**Directions for this task:** Lines before the one containing "ถ้าหากคลาสไม่สร้าง constructor คอมไพเลอร์จะสร้าง" are to be left out; reproduce that line and all the rest of the entries exactly.

**Available records:**

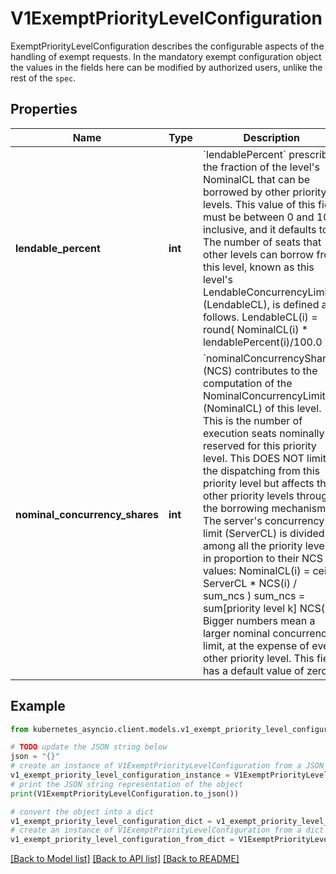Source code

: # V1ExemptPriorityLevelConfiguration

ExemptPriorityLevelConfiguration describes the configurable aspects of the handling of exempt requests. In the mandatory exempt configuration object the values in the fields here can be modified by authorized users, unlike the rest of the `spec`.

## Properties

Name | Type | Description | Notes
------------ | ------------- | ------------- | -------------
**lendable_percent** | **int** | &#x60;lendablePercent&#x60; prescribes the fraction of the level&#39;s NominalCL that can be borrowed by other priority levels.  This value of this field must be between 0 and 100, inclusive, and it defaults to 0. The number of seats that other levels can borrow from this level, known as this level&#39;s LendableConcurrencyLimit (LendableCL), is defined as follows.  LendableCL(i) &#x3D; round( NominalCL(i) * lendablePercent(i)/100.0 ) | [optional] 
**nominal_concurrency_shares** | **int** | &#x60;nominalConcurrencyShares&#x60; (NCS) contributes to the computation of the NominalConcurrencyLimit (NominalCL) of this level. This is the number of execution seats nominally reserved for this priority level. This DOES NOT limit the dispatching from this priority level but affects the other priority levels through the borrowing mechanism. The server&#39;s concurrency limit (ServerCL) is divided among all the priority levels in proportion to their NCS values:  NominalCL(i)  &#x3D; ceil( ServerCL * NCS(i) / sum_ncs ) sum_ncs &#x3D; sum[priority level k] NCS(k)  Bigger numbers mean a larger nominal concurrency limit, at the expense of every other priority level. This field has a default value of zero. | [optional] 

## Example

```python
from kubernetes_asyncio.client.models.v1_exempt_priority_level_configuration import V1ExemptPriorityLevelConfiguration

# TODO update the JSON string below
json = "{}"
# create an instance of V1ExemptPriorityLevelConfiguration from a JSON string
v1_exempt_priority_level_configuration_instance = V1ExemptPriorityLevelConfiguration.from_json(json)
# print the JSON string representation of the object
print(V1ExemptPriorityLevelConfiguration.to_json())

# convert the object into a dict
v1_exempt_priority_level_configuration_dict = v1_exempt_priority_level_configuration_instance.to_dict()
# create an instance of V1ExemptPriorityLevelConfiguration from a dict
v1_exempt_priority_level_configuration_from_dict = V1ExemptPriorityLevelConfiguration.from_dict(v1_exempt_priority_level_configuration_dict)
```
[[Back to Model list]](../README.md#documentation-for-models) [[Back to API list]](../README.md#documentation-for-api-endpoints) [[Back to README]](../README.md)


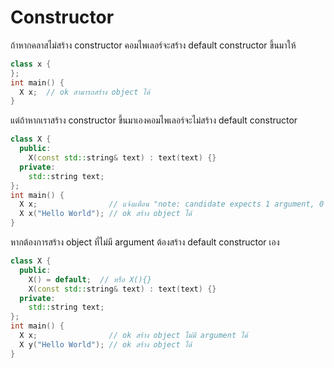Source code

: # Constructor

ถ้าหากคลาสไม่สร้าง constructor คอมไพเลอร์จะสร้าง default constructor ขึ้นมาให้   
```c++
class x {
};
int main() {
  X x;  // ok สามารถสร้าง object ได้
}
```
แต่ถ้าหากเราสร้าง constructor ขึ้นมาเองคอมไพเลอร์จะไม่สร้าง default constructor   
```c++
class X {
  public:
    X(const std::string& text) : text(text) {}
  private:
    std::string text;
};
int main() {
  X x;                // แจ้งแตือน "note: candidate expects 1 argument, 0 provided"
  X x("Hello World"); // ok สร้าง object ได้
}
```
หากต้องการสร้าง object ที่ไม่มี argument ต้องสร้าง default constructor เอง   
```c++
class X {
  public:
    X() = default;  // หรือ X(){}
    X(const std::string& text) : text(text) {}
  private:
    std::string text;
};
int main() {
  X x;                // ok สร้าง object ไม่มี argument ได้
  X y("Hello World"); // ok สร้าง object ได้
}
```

**Response box:**
ถ้าหากคลาสไม่สร้าง constructor คอมไพเลอร์จะสร้าง default constructor ขึ้นมาให้   
```c++
class x {
};
int main() {
  X x;  // ok สามารถสร้าง object ได้
}
```
แต่ถ้าหากเราสร้าง constructor ขึ้นมาเองคอมไพเลอร์จะไม่สร้าง default constructor   
```c++
class X {
  public:
    X(const std::string& text) : text(text) {}
  private:
    std::string text;
};
int main() {
  X x;                // แจ้งแตือน "note: candidate expects 1 argument, 0 provided"
  X x("Hello World"); // ok สร้าง object ได้
}
```
หากต้องการสร้าง object ที่ไม่มี argument ต้องสร้าง default constructor เอง   
```c++
class X {
  public:
    X() = default;  // หรือ X(){}
    X(const std::string& text) : text(text) {}
  private:
    std::string text;
};
int main() {
  X x;                // ok สร้าง object ไม่มี argument ได้
  X y("Hello World"); // ok สร้าง object ได้
}
```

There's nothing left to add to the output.